(Saved entries)

+-------+

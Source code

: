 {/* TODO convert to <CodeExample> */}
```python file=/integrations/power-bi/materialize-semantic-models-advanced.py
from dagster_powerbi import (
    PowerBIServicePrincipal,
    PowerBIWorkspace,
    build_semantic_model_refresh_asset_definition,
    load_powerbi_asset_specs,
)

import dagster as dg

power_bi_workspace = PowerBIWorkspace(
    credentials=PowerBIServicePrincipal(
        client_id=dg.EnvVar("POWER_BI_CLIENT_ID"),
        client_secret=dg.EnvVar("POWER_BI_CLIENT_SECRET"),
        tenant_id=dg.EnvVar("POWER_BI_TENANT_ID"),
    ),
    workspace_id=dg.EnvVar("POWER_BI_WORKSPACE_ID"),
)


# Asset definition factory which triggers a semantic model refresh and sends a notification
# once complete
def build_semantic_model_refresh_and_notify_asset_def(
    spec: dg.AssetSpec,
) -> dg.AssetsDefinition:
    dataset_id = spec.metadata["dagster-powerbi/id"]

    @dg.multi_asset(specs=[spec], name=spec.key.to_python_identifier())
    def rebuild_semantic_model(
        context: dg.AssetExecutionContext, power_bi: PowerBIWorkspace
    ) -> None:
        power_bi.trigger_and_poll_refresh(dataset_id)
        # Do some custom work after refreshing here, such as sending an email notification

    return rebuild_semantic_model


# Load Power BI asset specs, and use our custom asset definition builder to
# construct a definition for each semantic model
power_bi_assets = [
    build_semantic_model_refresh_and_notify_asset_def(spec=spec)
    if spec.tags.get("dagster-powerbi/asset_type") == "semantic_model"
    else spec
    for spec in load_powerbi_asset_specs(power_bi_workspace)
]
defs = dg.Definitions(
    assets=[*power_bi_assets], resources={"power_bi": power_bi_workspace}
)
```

+-------+

• Aim of the exercise
Among the lines of the data, identify those with the word "PowerBIWorkspace". Copy each of them.

• Solution to this task
    PowerBIWorkspace,
power_bi_workspace = PowerBIWorkspace(
        context: dg.AssetExecutionContext, power_bi: PowerBIWorkspace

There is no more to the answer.